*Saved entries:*
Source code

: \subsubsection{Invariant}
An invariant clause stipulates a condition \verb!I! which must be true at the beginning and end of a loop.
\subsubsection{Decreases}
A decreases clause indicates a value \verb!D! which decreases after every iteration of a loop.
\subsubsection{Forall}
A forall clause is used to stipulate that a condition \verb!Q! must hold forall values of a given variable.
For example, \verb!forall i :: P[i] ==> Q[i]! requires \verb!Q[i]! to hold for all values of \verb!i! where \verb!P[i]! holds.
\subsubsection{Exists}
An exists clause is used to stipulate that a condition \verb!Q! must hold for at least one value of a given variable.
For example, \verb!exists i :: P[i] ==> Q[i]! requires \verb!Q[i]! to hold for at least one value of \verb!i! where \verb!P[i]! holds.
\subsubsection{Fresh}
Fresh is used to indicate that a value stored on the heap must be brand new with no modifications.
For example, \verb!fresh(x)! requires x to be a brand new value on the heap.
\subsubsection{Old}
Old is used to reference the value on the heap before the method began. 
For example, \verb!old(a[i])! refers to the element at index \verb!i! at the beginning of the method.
---
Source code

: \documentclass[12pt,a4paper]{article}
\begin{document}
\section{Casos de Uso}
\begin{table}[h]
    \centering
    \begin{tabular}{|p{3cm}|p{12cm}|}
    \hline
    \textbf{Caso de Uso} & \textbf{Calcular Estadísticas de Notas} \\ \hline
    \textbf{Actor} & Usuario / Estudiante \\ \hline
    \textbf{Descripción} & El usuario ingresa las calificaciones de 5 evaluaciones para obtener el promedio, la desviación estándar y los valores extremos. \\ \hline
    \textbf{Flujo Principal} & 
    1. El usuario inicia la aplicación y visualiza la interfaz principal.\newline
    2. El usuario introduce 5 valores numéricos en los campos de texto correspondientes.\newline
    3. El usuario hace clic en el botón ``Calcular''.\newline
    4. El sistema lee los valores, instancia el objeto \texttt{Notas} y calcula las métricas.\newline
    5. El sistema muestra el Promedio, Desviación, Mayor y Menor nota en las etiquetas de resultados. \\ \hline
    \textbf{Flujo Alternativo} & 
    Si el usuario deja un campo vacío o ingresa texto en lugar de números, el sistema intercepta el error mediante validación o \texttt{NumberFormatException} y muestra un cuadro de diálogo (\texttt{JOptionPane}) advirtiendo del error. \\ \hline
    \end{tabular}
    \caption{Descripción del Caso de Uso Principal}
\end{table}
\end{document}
--
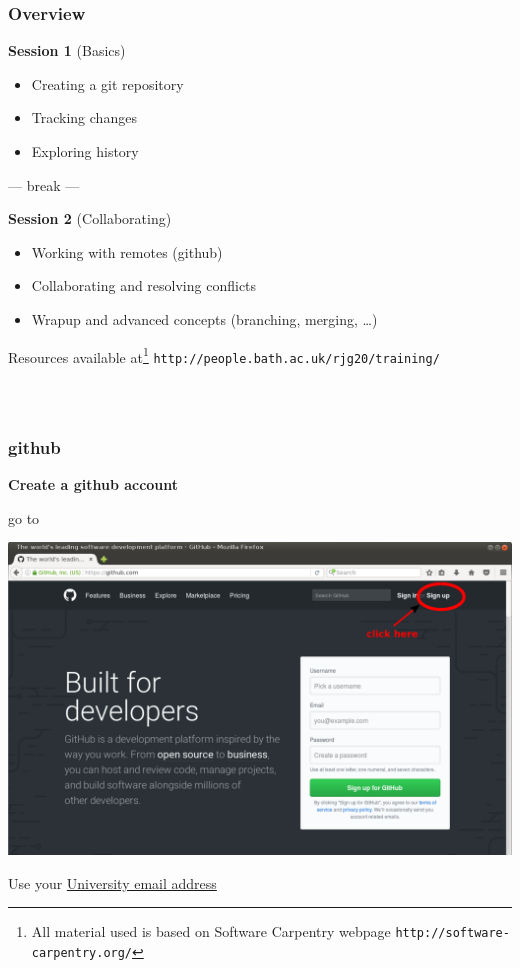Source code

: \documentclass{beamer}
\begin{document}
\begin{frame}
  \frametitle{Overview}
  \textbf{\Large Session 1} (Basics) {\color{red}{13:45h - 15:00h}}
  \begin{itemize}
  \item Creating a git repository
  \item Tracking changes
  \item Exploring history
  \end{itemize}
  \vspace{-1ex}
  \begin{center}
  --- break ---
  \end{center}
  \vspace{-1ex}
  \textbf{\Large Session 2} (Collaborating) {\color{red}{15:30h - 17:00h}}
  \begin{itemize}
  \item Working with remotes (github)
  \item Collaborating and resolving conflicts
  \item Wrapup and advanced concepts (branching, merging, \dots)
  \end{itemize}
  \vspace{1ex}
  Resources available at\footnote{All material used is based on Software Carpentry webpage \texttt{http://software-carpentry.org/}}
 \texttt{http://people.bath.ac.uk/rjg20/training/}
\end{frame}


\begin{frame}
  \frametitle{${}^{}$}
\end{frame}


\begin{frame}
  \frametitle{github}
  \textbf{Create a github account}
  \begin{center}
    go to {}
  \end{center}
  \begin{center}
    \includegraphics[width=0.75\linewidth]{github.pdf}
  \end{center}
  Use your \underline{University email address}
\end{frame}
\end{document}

*WHAT IS NEEDED:* If a line above holds the string "where", return it as it stands.

*ANSWER TO THE EXERCISE:*
For example, \verb!forall i :: P[i] ==> Q[i]! requires \verb!Q[i]! to hold for all values of \verb!i! where \verb!P[i]! holds.
For example, \verb!exists i :: P[i] ==> Q[i]! requires \verb!Q[i]! to hold for at least one value of \verb!i! where \verb!P[i]! holds.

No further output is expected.